Our Research

The Lamba Lab’s research focuses on the retina which is the main light-sensing region of the eye. The retina is subject to a variety of inherited and acquired degenerative conditions which lead to blindness due to loss of the light-sensing cells called photoreceptors. Like other regions of the CNS, loss of photoreceptors in the mammalian retina is not associated with any effective regeneration from resident cells. During his PhD and post-doctoral training, Dr. Lamba worked on developing and perfecting an approach towards pluripotent stem cell-based therapy for retinal degenerations due to photoreceptor cell loss (Lamba et al., PNAS 2006, Lamba et al., Cell Stem Cell 2009).

The Lab have been working on two broad areas: (a) feasibility and hurdles to photoreceptor replacement therapy and (b) modeling retinal degenerations in vitro.

Barriers to cellular integration

We and others have demonstrated morphological and functional integration of primary mouse photoreceptors, as well as hESC-derived retinal photoreceptors into the retinae of mouse models of retinal degeneration. However, the efficiency of integration is low, with transplanted cells representing less than one percent of all cells in the host retina. Enhancing integration capacity is thus critical towards development of successful therapies for vision loss.

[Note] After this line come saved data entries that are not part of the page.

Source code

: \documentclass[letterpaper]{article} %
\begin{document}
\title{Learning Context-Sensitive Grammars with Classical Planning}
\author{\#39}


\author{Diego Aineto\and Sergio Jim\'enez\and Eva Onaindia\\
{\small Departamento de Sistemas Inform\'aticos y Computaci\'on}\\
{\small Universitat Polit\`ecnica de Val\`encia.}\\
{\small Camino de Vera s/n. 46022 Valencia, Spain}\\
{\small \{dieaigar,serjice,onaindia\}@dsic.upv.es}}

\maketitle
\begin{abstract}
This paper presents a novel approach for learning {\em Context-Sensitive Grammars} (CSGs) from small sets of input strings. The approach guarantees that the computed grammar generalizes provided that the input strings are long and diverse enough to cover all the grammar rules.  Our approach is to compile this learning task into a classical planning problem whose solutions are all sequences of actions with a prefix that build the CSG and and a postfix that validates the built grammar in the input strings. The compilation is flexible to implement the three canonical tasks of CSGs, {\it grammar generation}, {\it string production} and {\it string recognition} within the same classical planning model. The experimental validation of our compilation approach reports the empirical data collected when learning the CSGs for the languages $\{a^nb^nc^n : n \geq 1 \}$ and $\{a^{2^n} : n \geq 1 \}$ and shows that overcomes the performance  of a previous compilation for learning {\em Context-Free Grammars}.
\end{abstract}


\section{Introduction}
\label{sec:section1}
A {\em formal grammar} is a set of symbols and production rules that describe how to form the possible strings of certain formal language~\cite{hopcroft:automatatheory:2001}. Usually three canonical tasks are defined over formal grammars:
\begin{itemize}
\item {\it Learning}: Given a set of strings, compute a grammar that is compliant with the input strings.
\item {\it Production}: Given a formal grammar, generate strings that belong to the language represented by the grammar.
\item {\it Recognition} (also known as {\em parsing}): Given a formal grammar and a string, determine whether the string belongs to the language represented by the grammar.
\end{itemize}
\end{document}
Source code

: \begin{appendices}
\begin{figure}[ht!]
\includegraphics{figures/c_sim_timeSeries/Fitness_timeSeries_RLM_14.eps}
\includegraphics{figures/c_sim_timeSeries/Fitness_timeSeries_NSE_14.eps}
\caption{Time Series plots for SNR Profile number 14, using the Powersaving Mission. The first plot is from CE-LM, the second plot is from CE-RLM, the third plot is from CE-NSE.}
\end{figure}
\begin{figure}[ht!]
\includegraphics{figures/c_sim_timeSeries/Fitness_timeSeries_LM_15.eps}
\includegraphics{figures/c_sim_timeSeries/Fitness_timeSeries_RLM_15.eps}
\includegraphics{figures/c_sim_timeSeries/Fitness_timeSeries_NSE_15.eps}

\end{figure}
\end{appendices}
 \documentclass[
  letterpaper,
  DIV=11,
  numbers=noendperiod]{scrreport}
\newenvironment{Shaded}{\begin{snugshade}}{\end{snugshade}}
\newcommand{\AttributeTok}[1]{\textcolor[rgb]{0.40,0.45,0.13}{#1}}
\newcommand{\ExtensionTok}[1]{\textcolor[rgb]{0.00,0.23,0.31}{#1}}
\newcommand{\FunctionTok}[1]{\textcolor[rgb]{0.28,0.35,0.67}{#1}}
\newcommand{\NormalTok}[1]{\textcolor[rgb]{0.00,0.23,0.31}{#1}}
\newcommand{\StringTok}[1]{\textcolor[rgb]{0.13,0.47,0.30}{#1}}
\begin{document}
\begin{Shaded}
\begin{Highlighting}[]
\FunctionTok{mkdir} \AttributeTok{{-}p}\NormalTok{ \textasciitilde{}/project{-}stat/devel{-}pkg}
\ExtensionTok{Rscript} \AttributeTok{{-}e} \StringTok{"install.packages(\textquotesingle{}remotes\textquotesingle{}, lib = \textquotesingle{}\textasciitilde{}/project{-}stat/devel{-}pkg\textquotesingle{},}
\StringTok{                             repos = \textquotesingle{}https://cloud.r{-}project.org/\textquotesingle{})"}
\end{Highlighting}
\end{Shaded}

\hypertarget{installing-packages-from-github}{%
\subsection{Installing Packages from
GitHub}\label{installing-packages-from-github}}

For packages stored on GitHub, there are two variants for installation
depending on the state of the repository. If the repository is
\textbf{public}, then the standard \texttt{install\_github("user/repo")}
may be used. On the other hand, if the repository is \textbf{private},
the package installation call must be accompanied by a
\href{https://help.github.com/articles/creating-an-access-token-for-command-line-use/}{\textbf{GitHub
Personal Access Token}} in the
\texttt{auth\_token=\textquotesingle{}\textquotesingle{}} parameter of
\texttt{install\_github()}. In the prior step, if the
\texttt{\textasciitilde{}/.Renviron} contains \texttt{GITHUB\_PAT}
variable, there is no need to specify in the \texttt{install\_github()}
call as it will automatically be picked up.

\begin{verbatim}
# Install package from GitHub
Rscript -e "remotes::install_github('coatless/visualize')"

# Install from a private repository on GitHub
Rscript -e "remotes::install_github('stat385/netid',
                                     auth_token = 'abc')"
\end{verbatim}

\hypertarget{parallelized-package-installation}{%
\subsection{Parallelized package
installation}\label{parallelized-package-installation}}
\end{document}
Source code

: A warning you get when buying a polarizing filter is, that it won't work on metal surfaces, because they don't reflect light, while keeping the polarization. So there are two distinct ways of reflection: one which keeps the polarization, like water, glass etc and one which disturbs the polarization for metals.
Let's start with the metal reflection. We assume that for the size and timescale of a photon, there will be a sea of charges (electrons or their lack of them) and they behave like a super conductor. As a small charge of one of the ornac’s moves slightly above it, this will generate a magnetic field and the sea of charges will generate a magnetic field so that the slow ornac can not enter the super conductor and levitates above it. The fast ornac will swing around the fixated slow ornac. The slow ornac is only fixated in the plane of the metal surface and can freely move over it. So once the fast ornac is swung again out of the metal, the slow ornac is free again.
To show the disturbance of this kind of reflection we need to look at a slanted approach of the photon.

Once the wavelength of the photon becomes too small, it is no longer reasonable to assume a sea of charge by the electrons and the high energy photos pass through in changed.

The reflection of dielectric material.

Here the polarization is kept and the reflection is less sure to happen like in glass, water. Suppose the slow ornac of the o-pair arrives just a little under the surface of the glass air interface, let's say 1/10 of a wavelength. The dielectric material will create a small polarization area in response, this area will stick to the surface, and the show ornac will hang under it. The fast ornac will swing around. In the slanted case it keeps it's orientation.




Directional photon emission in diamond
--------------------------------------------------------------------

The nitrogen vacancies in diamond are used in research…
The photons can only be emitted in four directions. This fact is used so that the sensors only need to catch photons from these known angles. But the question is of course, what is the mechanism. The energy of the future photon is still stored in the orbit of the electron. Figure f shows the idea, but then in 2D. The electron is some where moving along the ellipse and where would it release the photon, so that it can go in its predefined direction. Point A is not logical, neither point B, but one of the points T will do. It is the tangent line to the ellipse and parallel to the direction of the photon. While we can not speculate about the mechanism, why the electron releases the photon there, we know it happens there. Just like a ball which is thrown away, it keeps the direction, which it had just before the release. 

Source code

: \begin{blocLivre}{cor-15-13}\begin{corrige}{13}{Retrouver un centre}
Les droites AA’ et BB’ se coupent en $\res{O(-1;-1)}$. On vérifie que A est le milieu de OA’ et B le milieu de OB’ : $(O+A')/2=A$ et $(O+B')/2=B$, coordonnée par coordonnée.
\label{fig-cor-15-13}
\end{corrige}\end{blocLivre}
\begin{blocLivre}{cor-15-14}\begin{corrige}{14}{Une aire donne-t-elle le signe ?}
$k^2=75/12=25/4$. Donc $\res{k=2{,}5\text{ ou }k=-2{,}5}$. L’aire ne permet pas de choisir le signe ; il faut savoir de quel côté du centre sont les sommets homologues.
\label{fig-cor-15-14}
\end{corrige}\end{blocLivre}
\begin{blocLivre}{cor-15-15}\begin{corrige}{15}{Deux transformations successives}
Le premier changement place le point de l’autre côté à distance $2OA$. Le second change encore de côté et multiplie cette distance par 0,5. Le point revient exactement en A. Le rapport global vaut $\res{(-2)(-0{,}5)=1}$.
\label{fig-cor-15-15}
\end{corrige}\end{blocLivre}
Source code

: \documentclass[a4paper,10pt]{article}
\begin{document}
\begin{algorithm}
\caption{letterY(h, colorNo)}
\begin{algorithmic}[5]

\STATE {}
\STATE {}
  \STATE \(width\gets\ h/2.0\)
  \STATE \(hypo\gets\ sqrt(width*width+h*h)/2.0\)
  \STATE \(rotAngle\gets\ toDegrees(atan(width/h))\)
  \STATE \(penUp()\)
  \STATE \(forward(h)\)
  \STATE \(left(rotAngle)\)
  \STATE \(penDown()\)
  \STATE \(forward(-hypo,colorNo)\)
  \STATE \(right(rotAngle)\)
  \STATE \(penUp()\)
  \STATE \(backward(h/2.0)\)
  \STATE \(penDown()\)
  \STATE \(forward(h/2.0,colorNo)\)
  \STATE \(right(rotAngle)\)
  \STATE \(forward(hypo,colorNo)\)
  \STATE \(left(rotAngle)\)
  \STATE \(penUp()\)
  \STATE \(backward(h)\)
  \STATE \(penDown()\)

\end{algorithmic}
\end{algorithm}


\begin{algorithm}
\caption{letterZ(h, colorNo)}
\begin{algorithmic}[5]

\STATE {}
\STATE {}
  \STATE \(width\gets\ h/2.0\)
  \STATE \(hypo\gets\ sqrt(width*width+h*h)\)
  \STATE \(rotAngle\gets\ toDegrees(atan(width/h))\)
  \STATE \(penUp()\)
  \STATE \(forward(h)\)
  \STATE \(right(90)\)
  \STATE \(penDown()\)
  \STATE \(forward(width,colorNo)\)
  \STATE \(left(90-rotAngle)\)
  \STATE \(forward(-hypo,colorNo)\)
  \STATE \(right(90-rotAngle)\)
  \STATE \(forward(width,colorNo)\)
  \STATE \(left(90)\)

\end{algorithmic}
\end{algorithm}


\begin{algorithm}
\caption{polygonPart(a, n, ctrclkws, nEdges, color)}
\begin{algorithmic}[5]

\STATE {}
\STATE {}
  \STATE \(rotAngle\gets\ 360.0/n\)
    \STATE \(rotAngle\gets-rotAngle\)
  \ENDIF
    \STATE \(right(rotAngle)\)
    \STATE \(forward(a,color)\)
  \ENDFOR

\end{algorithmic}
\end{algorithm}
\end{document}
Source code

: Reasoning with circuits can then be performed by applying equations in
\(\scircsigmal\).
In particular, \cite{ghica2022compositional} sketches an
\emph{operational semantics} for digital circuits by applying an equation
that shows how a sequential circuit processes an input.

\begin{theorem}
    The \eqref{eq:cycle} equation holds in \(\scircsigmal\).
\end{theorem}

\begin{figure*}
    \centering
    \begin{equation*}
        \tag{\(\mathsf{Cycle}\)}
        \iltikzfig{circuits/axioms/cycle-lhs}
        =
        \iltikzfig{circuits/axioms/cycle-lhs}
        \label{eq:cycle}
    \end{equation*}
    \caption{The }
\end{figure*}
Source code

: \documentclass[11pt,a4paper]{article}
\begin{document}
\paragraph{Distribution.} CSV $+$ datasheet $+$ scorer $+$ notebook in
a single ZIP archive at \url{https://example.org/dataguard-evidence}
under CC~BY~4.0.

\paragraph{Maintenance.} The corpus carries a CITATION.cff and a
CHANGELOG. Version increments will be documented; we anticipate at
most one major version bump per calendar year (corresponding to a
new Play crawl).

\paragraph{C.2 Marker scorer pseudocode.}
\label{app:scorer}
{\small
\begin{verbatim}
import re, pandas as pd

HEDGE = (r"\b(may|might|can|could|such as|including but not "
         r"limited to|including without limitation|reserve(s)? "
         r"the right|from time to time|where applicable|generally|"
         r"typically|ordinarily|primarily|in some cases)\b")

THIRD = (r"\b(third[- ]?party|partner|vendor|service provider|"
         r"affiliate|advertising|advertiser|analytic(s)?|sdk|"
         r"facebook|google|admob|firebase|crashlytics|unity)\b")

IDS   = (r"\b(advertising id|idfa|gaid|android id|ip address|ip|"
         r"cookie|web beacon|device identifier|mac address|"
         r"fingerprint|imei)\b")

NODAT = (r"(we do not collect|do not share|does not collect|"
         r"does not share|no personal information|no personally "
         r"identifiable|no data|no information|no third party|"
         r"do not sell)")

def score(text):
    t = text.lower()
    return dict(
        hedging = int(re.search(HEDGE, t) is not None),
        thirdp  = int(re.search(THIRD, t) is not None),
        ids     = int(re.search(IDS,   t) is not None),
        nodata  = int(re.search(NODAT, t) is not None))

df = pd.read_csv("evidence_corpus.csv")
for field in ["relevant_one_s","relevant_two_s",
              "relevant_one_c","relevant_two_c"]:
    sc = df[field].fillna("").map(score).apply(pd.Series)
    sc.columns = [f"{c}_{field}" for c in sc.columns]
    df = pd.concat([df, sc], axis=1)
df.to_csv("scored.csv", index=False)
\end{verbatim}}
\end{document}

One of the key projects in the lab was to identify immune-modulatory factors that can promote a pro-repair retinal microenvironment which can contribute to regenerative success. Working in collaboration with Dr. Jasper’s lab which has expertise in Drosophila repair mechanisms, we identified and characterized an evolutionarily conserved immune-cell secreted immune-modulatory factor, MANF (Mesencephalic Astrocyte-derived Neurotrophic Factor). We show that MANF promotes alternative activation of the microglia and macrophages leading to a pro-repair phenotype in flies and in mice. Exogenous supplementation of recombinant MANF was neuroprotective in multiple mice models of retinal degeneration. More importantly, MANF supplementation promoted integration of exogenous mouse photoreceptors and improved functional integration in a degenerative host environment. This report was recently published in Science (Neves et al. Science 2016).

We have another project looking into cell rejection as a barrier to successful photoreceptor integration. Though the retina has classically been considered immune-privileged, recent reports suggest that this privilege may only be relative and get further compromised following retinal degeneration-associated inflammation and remodeling. Using mice lacking natural killer cells which are involved typically in transplant rejection, we show that human photoreceptor integration capacity can be significantly improved. This has also allowed us to now look at long-term functional integration. We observed restoration of light sensitivity in congenitally blind mice as far out as 9-months post injection. This report was recently published in Cell Stem Cell (Zhu et al. Cell Stem Cell 2016).

Future Directions: We are continuing our efforts to identify and break various critical barriers to effective integration of transplanted cells.

Disease Modeling in vitro and Drug Discovery Platform

One of the other major efforts in the lab has been to use human pluripotent stem cell-derived retinal tissue for modeling various aspects of diseases in vitro. Our initial efforts have been focused on Age-related macular degeneration (AMD). AMD is a multifactorial polygenic disease closely associated with chronic environmental stress and aging for which there are no effective treatments especially for the more common dry-form of the disease. One of the projects in the lab was to develop an in vitro chronic stress model using human pluripotent stem cells-derived retinal tissue to gain insight into stress signaling over weeks of oxidative stress. In the resulting manuscript, we show that the human stem cell system had distinct advantages over immortalized lines which have previously been used for such studies. We also identified dynamic changes in the effector response of the NRF2 signaling pathways and microRNA changes associated with it. Finally, we identified a small molecule partial-agonist of the pathway which was protective against oxidative stress damage (Garcia et al. IOVS 2015).

Future Directions: We are further continuing our efforts in disease modeling. We have ongoing projects using bioengineered scaffolds as well as new in-lab 3D printing technologies using custom generated hydrogel bioinks. We plan to use these approaches to look at inter-tissue interactions between the various layers in the eye including neural retina-RPE interactions and retina microglial/macrophage interactions. These combined with iPSC technologies to test cross-pathogenesis under diseased conditions will be a critical tool towards better disease models and provide better educated approaches towards therapies. Towards this, we are already working on proteomic and secretomic characterization of iPSC-retina following stress.

In addition, we have embarked on newer projects incorporating 3D retinal organoid systems. We are combining them with genome editing technologies using CRISPR/Cas9 to understand retinal development and create efficient 3D models for disease pathogenesis studies. Starting out with mouse embryonic stem cell-derived retina, we plan to move these technologies to human retinal 3D tissues as well to generate SNP-specific disease models.